» **RECORDS TO USE**:
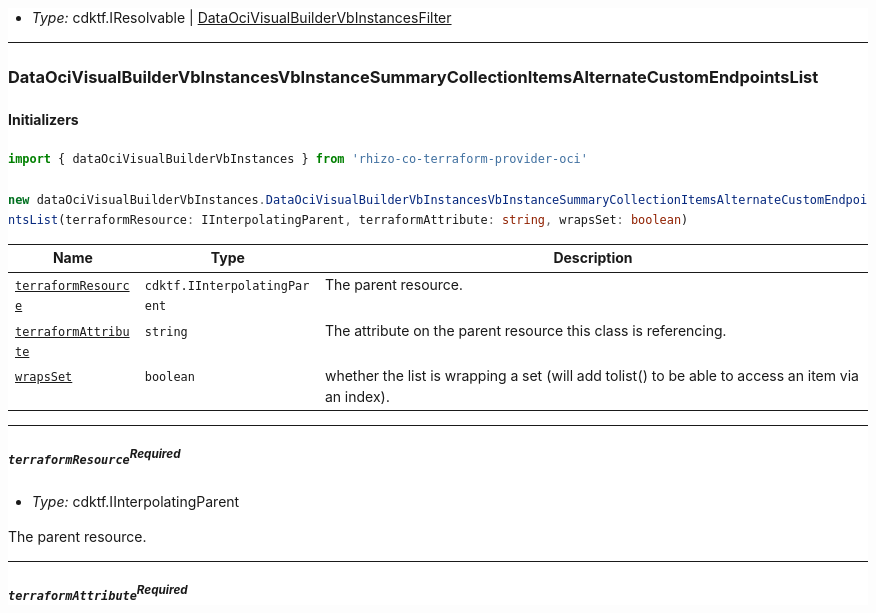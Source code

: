 - *Type:* cdktf.IResolvable | <a href="#rhizo-co-terraform-provider-oci.dataOciVisualBuilderVbInstances.DataOciVisualBuilderVbInstancesFilter">DataOciVisualBuilderVbInstancesFilter</a>

---


### DataOciVisualBuilderVbInstancesVbInstanceSummaryCollectionItemsAlternateCustomEndpointsList <a name="DataOciVisualBuilderVbInstancesVbInstanceSummaryCollectionItemsAlternateCustomEndpointsList" id="rhizo-co-terraform-provider-oci.dataOciVisualBuilderVbInstances.DataOciVisualBuilderVbInstancesVbInstanceSummaryCollectionItemsAlternateCustomEndpointsList"></a>

#### Initializers <a name="Initializers" id="rhizo-co-terraform-provider-oci.dataOciVisualBuilderVbInstances.DataOciVisualBuilderVbInstancesVbInstanceSummaryCollectionItemsAlternateCustomEndpointsList.Initializer"></a>

```typescript
import { dataOciVisualBuilderVbInstances } from 'rhizo-co-terraform-provider-oci'

new dataOciVisualBuilderVbInstances.DataOciVisualBuilderVbInstancesVbInstanceSummaryCollectionItemsAlternateCustomEndpointsList(terraformResource: IInterpolatingParent, terraformAttribute: string, wrapsSet: boolean)
```

| **Name** | **Type** | **Description** |
| --- | --- | --- |
| <code><a href="#rhizo-co-terraform-provider-oci.dataOciVisualBuilderVbInstances.DataOciVisualBuilderVbInstancesVbInstanceSummaryCollectionItemsAlternateCustomEndpointsList.Initializer.parameter.terraformResource">terraformResource</a></code> | <code>cdktf.IInterpolatingParent</code> | The parent resource. |
| <code><a href="#rhizo-co-terraform-provider-oci.dataOciVisualBuilderVbInstances.DataOciVisualBuilderVbInstancesVbInstanceSummaryCollectionItemsAlternateCustomEndpointsList.Initializer.parameter.terraformAttribute">terraformAttribute</a></code> | <code>string</code> | The attribute on the parent resource this class is referencing. |
| <code><a href="#rhizo-co-terraform-provider-oci.dataOciVisualBuilderVbInstances.DataOciVisualBuilderVbInstancesVbInstanceSummaryCollectionItemsAlternateCustomEndpointsList.Initializer.parameter.wrapsSet">wrapsSet</a></code> | <code>boolean</code> | whether the list is wrapping a set (will add tolist() to be able to access an item via an index). |

---

##### `terraformResource`<sup>Required</sup> <a name="terraformResource" id="rhizo-co-terraform-provider-oci.dataOciVisualBuilderVbInstances.DataOciVisualBuilderVbInstancesVbInstanceSummaryCollectionItemsAlternateCustomEndpointsList.Initializer.parameter.terraformResource"></a>

- *Type:* cdktf.IInterpolatingParent

The parent resource.

---

##### `terraformAttribute`<sup>Required</sup> <a name="terraformAttribute" id="rhizo-co-terraform-provider-oci.dataOciVisualBuilderVbInstances.DataOciVisualBuilderVbInstancesVbInstanceSummaryCollectionItemsAlternateCustomEndpointsList.Initializer.parameter.terraformAttribute"></a>
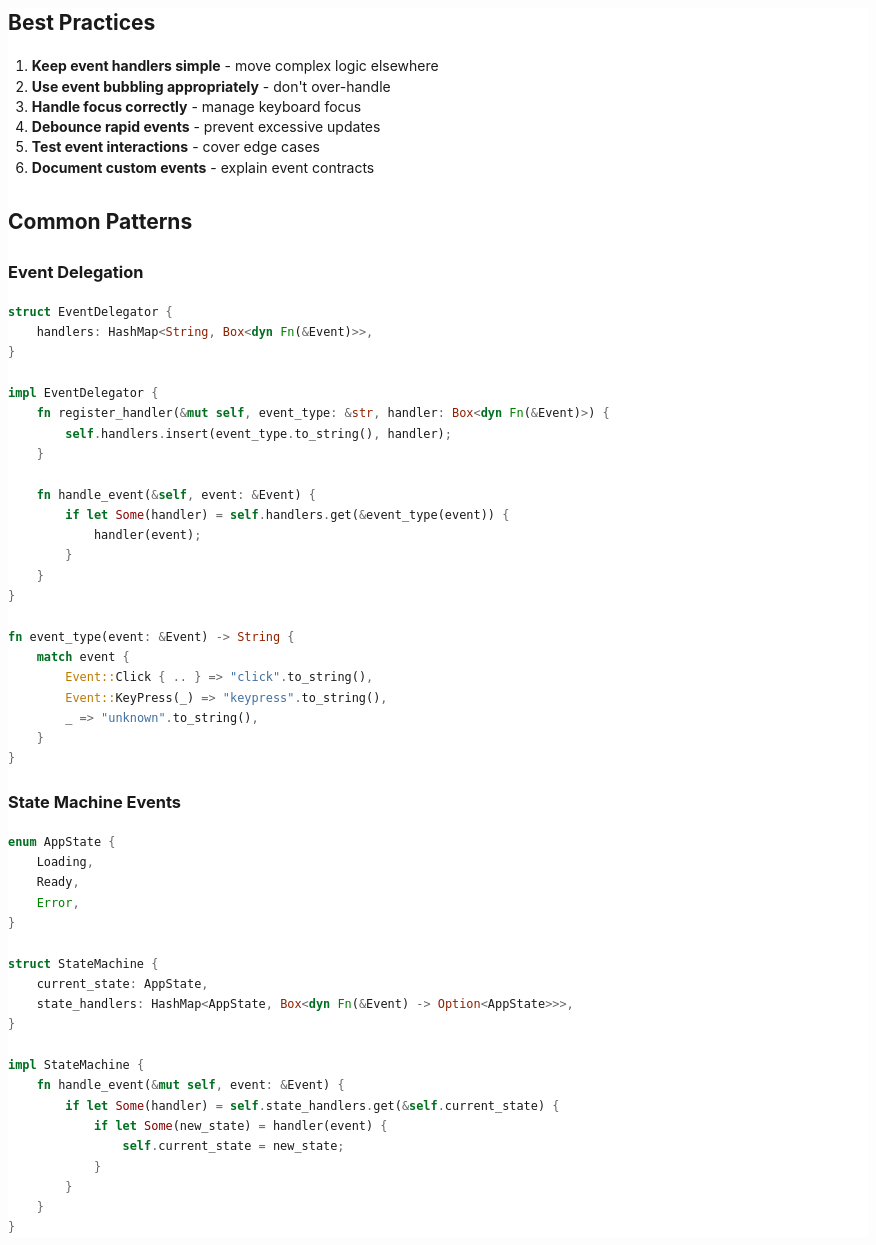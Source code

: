 ## Best Practices

1. **Keep event handlers simple** - move complex logic elsewhere
2. **Use event bubbling appropriately** - don't over-handle
3. **Handle focus correctly** - manage keyboard focus
4. **Debounce rapid events** - prevent excessive updates
5. **Test event interactions** - cover edge cases
6. **Document custom events** - explain event contracts

## Common Patterns

### Event Delegation
```rust
struct EventDelegator {
    handlers: HashMap<String, Box<dyn Fn(&Event)>>,
}

impl EventDelegator {
    fn register_handler(&mut self, event_type: &str, handler: Box<dyn Fn(&Event)>) {
        self.handlers.insert(event_type.to_string(), handler);
    }

    fn handle_event(&self, event: &Event) {
        if let Some(handler) = self.handlers.get(&event_type(event)) {
            handler(event);
        }
    }
}

fn event_type(event: &Event) -> String {
    match event {
        Event::Click { .. } => "click".to_string(),
        Event::KeyPress(_) => "keypress".to_string(),
        _ => "unknown".to_string(),
    }
}
```

### State Machine Events
```rust
enum AppState {
    Loading,
    Ready,
    Error,
}

struct StateMachine {
    current_state: AppState,
    state_handlers: HashMap<AppState, Box<dyn Fn(&Event) -> Option<AppState>>>,
}

impl StateMachine {
    fn handle_event(&mut self, event: &Event) {
        if let Some(handler) = self.state_handlers.get(&self.current_state) {
            if let Some(new_state) = handler(event) {
                self.current_state = new_state;
            }
        }
    }
}
```
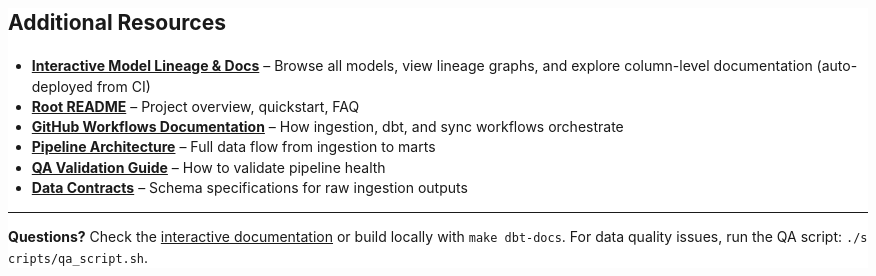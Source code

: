 
## Additional Resources

- **[Interactive Model Lineage & Docs](https://medsidd.github.io/whyline-denver/)** – Browse all models, view lineage graphs, and explore column-level documentation (auto-deployed from CI)
- **[Root README](../../README.md)** – Project overview, quickstart, FAQ
- **[GitHub Workflows Documentation](../../.github/workflows/README.md)** – How ingestion, dbt, and sync workflows orchestrate
- **[Pipeline Architecture](../../docs/ARCHITECTURE.md)** – Full data flow from ingestion to marts
- **[QA Validation Guide](../../docs/QA_Validation_Guide.md)** – How to validate pipeline health
- **[Data Contracts](../../docs/contracts/CONTRACTS.md)** – Schema specifications for raw ingestion outputs

---

**Questions?** Check the [interactive documentation](https://medsidd.github.io/whyline-denver/) or build locally with `make dbt-docs`. For data quality issues, run the QA script: `./scripts/qa_script.sh`.

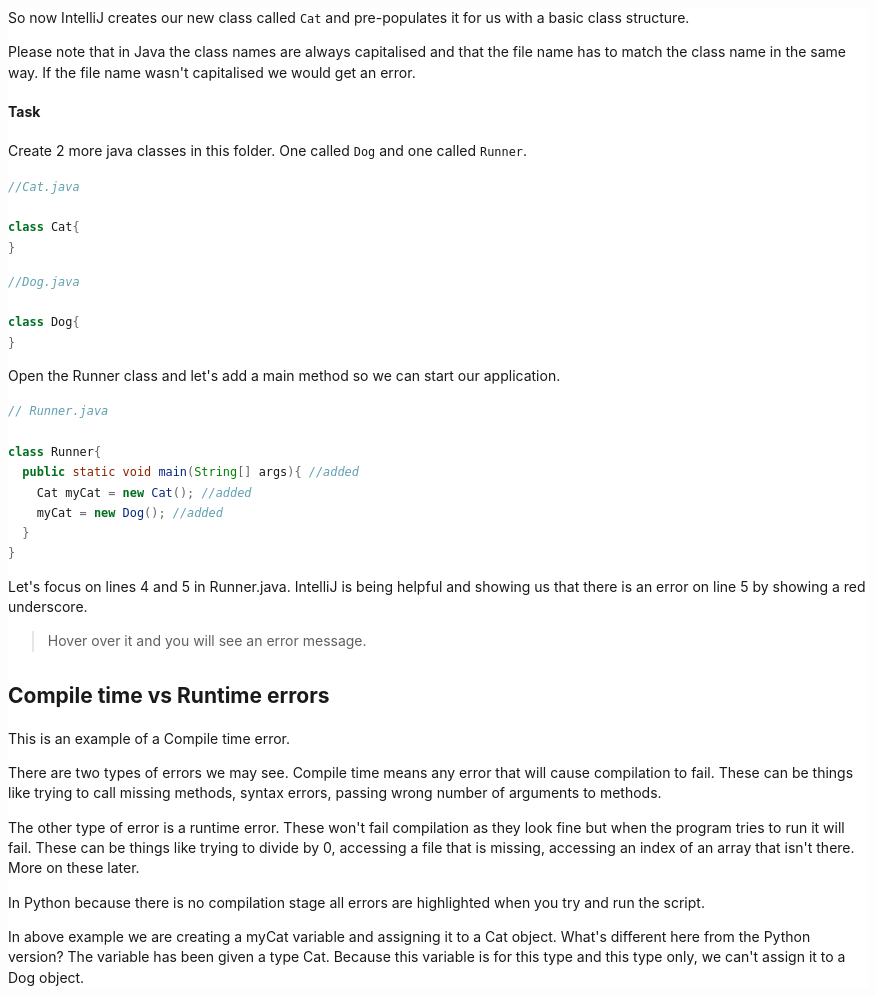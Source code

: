 So now IntelliJ creates our new class called `Cat` and pre-populates it for us with a basic class structure.

Please note that in Java the class names are always capitalised and that the file name has to match the class name in the same way. If the file name wasn't capitalised we would get an error.

#### Task

Create 2 more java classes in this folder. One called `Dog` and one called `Runner`.

``` java
//Cat.java

class Cat{
}
```

``` java
//Dog.java

class Dog{
}
```

Open the Runner class and let's add a main method so we can start our application.

``` java
// Runner.java

class Runner{
  public static void main(String[] args){ //added
    Cat myCat = new Cat(); //added
    myCat = new Dog(); //added
  }
}
```

Let's focus on lines 4 and 5 in Runner.java. IntelliJ is being helpful and showing us that there is an error on line 5 by showing a red underscore.

>Hover over it and you will see an error message.

## Compile time vs Runtime errors

This is an example of a Compile time error.

There are two types of errors we may see. Compile time means any error that will cause compilation to fail. These can be things like trying to call missing methods, syntax errors, passing wrong number of arguments to methods.

The other type of error is a runtime error. These won't fail compilation as they look fine but when the program tries to run it will fail. These can be things like trying to divide by 0, accessing a file that is missing, accessing an index of an array that isn't there. More on these later.

In Python because there is no compilation stage all errors are highlighted when you try and run the script.

In above example we are creating a myCat variable and assigning it to a Cat object.  What's different here from the Python version?  The variable has been given a type Cat.  Because this variable is for this type and this type only, we can't assign it to a Dog object.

» **TO DO**: In which lines of the records does the word "https" appear? Copy each of them.

» **RESPONSE FOR THIS EXERCISE**:
- **[Interactive Model Lineage & Docs](https://medsidd.github.io/whyline-denver/)** – Browse all models, view lineage graphs, and explore column-level documentation (auto-deployed from CI)
**Questions?** Check the [interactive documentation](https://medsidd.github.io/whyline-denver/) or build locally with `make dbt-docs`. For data quality issues, run the QA script: `./scripts/qa_script.sh`.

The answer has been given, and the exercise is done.